ASSIGNMENT: Exactly as written, retype the listing below, omitting the pictures.

++++++

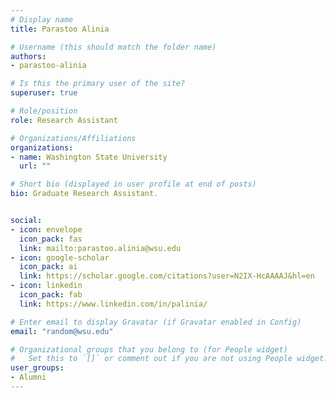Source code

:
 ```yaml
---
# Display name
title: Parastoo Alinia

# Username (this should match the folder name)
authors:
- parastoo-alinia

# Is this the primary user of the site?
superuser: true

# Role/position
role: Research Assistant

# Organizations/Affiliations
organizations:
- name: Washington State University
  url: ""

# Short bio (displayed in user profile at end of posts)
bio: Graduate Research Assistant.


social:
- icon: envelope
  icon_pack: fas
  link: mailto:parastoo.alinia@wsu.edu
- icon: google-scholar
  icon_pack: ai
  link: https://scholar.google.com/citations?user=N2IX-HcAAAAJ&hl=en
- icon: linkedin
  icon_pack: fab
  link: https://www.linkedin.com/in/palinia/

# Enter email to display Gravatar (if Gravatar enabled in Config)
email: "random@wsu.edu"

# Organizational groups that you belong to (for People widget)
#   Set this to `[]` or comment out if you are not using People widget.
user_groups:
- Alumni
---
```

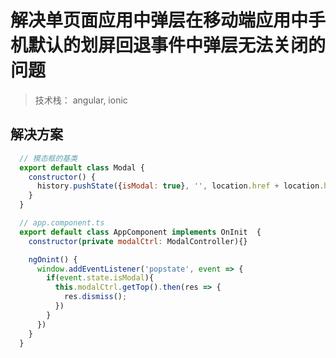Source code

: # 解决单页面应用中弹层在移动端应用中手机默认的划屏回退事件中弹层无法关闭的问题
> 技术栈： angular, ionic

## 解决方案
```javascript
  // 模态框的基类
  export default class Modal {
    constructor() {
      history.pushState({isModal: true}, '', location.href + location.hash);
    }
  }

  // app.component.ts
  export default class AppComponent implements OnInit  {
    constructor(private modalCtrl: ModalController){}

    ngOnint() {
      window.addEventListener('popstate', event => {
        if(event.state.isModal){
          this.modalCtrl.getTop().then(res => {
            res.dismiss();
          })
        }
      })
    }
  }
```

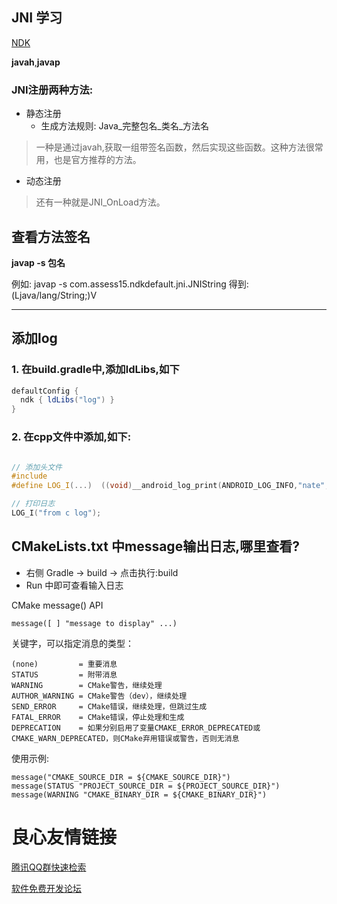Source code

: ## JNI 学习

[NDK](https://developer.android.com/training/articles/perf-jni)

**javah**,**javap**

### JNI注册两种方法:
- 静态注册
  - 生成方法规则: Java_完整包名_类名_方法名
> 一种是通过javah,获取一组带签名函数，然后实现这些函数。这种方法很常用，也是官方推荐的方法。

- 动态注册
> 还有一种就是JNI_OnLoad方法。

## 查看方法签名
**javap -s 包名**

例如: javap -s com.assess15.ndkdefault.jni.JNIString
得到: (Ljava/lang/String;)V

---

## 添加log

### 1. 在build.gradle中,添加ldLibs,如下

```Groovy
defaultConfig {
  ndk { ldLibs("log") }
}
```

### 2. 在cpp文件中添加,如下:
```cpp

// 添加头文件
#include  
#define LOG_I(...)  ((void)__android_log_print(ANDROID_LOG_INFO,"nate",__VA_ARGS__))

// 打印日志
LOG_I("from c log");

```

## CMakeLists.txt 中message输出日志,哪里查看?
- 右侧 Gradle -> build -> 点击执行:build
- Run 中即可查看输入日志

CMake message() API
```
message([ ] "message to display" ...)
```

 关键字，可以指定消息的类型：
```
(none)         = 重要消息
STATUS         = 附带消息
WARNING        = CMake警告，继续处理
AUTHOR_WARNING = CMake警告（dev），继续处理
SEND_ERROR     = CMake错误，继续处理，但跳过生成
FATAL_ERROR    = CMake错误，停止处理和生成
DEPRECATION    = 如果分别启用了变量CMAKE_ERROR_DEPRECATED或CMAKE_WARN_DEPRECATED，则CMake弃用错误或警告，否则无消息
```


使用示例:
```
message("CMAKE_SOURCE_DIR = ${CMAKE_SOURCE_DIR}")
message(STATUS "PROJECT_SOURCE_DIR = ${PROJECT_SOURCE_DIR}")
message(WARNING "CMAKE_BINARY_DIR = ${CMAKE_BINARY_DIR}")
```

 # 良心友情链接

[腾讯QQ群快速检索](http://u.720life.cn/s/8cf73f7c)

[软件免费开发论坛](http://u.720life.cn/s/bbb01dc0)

++++++

RESPONSE AREA:
Source code

:
 ```yaml
---
# Display name
title: Parastoo Alinia

# Username (this should match the folder name)
authors:
- parastoo-alinia

# Is this the primary user of the site?
superuser: true

# Role/position
role: Research Assistant

# Organizations/Affiliations
organizations:
- name: Washington State University
  url: ""

# Short bio (displayed in user profile at end of posts)
bio: Graduate Research Assistant.


social:
- icon: envelope
  icon_pack: fas
  link: mailto:parastoo.alinia@wsu.edu
- icon: google-scholar
  icon_pack: ai
  link: https://scholar.google.com/citations?user=N2IX-HcAAAAJ&hl=en
- icon: linkedin
  icon_pack: fab
  link: https://www.linkedin.com/in/palinia/

# Enter email to display Gravatar (if Gravatar enabled in Config)
email: "random@wsu.edu"

# Organizational groups that you belong to (for People widget)
#   Set this to `[]` or comment out if you are not using People widget.
user_groups:
- Alumni
---
```

Source code

: # 解决单页面应用中弹层在移动端应用中手机默认的划屏回退事件中弹层无法关闭的问题
> 技术栈： angular, ionic

## 解决方案
```javascript
  // 模态框的基类
  export default class Modal {
    constructor() {
      history.pushState({isModal: true}, '', location.href + location.hash);
    }
  }

  // app.component.ts
  export default class AppComponent implements OnInit  {
    constructor(private modalCtrl: ModalController){}

    ngOnint() {
      window.addEventListener('popstate', event => {
        if(event.state.isModal){
          this.modalCtrl.getTop().then(res => {
            res.dismiss();
          })
        }
      })
    }
  }
```

Source code

: ## JNI 学习

[NDK](https://developer.android.com/training/articles/perf-jni)

**javah**,**javap**

### JNI注册两种方法:
- 静态注册
  - 生成方法规则: Java_完整包名_类名_方法名
> 一种是通过javah,获取一组带签名函数，然后实现这些函数。这种方法很常用，也是官方推荐的方法。

- 动态注册
> 还有一种就是JNI_OnLoad方法。

## 查看方法签名
**javap -s 包名**

例如: javap -s com.assess15.ndkdefault.jni.JNIString
得到: (Ljava/lang/String;)V

---

## 添加log

### 1. 在build.gradle中,添加ldLibs,如下

```Groovy
defaultConfig {
  ndk { ldLibs("log") }
}
```

### 2. 在cpp文件中添加,如下:
```cpp

// 添加头文件
#include  
#define LOG_I(...)  ((void)__android_log_print(ANDROID_LOG_INFO,"nate",__VA_ARGS__))

// 打印日志
LOG_I("from c log");

```

## CMakeLists.txt 中message输出日志,哪里查看?
- 右侧 Gradle -> build -> 点击执行:build
- Run 中即可查看输入日志

CMake message() API
```
message([ ] "message to display" ...)
```

 关键字，可以指定消息的类型：
```
(none)         = 重要消息
STATUS         = 附带消息
WARNING        = CMake警告，继续处理
AUTHOR_WARNING = CMake警告（dev），继续处理
SEND_ERROR     = CMake错误，继续处理，但跳过生成
FATAL_ERROR    = CMake错误，停止处理和生成
DEPRECATION    = 如果分别启用了变量CMAKE_ERROR_DEPRECATED或CMAKE_WARN_DEPRECATED，则CMake弃用错误或警告，否则无消息
```


使用示例:
```
message("CMAKE_SOURCE_DIR = ${CMAKE_SOURCE_DIR}")
message(STATUS "PROJECT_SOURCE_DIR = ${PROJECT_SOURCE_DIR}")
message(WARNING "CMAKE_BINARY_DIR = ${CMAKE_BINARY_DIR}")
```

 # 良心友情链接

[腾讯QQ群快速检索](http://u.720life.cn/s/8cf73f7c)

[软件免费开发论坛](http://u.720life.cn/s/bbb01dc0)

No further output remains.